Speaker
Description
High energy heavy-ion collisions provide an opportunity to study the production mechanism of light (anti)nuclei. There are two main possible models to explain the production mechanism - the thermal model and the coalescence model. The thermal model has been quite successful in explaining the yields of light (anti)nuclei produced in heavy-ion collisions. Thermal model suggests that the light (anti)nuclei are produced from a thermal source, where they are in equilibrium with other species present in the fireball. However, due to the small binding energies, the produced (anti)nuclei are not likely to survive in the high temperature conditions of the fireball. The coalescence model, on the other hand, predicts that light (anti)nuclei can be formed by the final state coalescence of nucleons. Studying the azimuthal anisotropy of light (anti)nuclei and comparing them with that of nucleons, therefore, will give insights into the production mechanism of light (anti)nuclei.

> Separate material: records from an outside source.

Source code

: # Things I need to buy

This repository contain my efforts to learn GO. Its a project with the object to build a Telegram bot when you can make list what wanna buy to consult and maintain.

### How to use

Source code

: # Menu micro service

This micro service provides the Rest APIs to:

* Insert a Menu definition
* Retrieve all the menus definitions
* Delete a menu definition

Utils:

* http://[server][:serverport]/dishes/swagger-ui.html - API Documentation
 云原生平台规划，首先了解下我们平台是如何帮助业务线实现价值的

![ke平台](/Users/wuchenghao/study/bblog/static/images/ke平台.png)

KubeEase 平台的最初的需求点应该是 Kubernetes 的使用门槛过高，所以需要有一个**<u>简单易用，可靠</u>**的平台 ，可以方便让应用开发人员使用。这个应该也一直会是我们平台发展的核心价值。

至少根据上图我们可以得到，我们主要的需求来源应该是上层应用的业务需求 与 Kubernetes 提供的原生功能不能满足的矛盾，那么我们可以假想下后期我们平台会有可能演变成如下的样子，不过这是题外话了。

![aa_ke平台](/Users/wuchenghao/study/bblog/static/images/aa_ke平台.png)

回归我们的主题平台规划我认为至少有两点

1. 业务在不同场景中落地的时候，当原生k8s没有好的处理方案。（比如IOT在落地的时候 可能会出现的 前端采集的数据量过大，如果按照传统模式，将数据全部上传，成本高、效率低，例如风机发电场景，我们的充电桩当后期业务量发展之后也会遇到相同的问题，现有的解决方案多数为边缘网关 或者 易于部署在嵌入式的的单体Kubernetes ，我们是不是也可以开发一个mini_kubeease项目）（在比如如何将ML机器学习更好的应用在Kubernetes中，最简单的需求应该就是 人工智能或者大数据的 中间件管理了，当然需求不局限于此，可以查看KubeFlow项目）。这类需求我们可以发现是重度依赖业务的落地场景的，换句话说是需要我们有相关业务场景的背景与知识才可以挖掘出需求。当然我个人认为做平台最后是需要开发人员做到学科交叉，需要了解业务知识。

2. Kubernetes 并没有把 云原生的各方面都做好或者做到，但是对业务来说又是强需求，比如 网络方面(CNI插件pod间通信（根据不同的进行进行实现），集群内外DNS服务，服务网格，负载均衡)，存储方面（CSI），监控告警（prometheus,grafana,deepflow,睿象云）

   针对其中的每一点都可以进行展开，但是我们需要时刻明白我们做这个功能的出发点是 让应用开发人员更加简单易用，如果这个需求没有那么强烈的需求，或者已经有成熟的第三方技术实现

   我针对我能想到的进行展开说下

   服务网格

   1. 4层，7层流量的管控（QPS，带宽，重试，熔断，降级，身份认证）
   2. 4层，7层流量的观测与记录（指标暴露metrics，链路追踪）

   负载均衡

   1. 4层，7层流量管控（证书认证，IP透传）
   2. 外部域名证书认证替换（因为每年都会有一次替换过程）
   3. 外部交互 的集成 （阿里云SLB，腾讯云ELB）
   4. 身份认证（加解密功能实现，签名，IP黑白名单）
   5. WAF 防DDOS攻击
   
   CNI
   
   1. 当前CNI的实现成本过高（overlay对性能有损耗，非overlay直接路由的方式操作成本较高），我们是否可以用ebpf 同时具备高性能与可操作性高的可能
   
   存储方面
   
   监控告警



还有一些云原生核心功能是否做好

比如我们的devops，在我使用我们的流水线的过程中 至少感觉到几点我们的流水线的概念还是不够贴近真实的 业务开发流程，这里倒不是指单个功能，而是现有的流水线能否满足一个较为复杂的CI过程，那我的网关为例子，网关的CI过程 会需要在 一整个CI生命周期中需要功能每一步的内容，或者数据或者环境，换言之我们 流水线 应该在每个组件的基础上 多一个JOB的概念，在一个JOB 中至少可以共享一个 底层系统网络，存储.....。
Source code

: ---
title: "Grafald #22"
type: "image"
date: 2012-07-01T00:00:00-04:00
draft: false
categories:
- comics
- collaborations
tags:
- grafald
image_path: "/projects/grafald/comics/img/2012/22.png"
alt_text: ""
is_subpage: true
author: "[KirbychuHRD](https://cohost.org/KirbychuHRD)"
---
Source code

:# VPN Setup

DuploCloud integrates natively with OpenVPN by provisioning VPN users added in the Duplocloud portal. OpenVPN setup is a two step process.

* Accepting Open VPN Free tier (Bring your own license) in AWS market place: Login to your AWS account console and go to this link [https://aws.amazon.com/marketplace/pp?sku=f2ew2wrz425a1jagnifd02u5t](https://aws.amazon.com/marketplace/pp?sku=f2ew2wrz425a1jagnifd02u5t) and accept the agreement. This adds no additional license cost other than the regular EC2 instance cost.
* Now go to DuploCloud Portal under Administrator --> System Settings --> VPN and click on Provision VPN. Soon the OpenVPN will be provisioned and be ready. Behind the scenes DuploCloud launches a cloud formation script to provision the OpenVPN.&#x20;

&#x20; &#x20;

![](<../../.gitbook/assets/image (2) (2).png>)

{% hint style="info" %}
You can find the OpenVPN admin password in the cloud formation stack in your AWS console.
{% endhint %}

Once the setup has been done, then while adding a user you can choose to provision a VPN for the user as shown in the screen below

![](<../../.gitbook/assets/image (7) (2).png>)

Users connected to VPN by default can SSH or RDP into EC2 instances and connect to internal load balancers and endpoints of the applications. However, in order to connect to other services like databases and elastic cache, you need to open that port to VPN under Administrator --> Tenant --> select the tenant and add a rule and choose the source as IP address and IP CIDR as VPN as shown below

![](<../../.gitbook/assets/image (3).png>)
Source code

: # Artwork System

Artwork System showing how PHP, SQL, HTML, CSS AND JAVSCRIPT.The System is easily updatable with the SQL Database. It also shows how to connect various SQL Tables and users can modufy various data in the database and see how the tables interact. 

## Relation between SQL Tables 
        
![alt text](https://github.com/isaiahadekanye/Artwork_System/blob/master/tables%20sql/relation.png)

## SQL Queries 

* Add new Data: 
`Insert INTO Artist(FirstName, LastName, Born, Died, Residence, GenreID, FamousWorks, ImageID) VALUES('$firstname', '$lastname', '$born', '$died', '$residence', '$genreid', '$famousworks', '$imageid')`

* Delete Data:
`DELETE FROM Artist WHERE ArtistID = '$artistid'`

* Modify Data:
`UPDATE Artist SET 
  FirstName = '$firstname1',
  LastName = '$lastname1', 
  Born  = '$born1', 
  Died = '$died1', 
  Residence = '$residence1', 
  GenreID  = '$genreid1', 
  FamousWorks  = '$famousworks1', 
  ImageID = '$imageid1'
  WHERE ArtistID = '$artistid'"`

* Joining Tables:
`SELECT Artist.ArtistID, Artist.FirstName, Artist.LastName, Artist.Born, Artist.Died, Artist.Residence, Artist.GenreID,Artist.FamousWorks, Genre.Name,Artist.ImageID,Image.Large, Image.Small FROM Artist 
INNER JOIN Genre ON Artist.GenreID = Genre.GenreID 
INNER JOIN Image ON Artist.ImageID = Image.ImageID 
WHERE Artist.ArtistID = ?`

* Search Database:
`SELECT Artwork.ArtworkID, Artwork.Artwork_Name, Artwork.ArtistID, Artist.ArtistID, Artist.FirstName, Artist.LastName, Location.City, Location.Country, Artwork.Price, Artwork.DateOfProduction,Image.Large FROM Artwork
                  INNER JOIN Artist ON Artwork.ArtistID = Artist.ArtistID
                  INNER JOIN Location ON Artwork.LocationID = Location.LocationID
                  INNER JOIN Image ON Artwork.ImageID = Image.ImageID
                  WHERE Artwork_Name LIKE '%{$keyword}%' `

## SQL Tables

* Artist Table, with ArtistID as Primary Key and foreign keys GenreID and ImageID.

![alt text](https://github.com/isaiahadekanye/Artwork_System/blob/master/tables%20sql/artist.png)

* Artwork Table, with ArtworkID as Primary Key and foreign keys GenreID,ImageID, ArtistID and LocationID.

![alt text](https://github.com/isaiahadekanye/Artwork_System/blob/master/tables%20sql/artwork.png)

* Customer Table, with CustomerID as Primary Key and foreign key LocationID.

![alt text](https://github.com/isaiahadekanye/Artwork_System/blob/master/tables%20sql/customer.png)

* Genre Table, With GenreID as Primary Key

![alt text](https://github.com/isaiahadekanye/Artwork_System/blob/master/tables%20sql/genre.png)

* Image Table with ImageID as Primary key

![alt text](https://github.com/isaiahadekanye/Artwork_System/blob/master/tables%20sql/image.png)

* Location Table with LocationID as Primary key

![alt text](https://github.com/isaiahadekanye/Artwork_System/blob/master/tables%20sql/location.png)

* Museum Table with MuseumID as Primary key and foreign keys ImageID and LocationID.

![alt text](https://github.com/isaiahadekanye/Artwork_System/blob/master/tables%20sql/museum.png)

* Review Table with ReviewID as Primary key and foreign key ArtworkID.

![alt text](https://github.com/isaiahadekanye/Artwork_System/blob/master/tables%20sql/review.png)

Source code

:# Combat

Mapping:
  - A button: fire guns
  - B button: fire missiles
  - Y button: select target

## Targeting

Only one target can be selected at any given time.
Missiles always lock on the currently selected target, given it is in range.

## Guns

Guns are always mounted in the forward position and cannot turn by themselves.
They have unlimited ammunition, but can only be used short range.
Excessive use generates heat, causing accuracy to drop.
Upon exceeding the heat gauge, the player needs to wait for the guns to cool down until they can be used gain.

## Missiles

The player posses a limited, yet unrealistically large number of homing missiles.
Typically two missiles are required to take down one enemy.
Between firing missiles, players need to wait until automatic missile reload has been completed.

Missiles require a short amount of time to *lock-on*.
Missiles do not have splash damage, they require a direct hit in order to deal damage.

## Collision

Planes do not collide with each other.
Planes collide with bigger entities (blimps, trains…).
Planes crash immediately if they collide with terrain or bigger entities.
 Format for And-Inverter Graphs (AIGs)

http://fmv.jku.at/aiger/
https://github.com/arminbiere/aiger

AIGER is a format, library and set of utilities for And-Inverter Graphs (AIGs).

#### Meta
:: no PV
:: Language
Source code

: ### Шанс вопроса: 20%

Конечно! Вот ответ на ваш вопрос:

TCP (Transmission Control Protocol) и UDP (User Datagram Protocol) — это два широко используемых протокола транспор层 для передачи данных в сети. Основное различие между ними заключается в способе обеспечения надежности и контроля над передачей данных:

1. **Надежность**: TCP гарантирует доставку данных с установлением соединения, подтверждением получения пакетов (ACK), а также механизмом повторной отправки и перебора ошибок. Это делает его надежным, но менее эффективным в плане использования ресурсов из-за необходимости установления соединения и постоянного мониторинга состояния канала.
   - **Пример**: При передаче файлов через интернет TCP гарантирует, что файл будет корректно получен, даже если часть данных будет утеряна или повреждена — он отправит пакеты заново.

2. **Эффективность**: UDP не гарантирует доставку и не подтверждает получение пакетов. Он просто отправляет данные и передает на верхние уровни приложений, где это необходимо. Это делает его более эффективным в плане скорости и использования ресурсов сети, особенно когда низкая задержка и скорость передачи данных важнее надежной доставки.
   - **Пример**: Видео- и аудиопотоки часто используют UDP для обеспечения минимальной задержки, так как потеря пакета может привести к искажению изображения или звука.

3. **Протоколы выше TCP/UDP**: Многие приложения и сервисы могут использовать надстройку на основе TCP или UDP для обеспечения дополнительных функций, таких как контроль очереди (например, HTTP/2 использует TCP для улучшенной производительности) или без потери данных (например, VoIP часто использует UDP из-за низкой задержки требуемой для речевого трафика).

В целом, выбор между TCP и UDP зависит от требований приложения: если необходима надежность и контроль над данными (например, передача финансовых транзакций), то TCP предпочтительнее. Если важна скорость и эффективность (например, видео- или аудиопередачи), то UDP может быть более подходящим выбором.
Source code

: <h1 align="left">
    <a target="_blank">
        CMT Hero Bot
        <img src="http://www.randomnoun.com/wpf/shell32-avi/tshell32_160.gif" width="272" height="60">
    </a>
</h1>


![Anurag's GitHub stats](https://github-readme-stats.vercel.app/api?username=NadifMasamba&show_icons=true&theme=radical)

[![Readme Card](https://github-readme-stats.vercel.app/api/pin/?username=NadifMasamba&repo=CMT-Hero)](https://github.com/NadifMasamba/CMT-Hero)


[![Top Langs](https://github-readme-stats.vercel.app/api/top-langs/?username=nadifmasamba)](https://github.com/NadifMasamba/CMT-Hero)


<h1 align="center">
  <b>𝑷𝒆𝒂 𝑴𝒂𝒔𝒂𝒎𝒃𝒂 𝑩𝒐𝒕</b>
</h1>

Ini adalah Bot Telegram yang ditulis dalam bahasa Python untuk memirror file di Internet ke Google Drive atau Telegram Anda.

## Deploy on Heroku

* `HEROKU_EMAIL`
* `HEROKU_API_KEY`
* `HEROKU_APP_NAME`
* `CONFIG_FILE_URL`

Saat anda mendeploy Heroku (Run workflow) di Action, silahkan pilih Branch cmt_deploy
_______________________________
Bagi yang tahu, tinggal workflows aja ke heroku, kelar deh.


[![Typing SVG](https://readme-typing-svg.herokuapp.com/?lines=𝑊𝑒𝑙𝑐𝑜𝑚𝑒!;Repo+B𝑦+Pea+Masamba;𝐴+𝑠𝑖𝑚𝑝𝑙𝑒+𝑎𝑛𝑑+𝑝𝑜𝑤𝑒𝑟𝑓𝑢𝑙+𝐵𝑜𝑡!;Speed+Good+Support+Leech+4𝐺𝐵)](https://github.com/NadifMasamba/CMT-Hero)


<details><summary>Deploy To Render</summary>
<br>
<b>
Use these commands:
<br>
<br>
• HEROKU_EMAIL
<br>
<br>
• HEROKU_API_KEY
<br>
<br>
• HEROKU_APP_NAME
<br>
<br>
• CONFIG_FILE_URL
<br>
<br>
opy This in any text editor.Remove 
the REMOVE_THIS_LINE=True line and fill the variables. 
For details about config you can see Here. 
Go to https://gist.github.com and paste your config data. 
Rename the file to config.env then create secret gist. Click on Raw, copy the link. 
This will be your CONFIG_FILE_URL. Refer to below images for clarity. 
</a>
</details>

In this poster, we will present the energy and centrality dependence of elliptic flow ($v_2$) of $d$, $t$, and $^3He$ and their antiparticles in Au+Au collisions at $\sqrt{s_{NN}}$ = 27 and 54.4 GeV. Mass number and number of constituent quarks (NCQ) scalings will also be shown. The $v_2(p_T)$ of light (anti)nuclei will be compared with the coalescence and hydrodynamic models.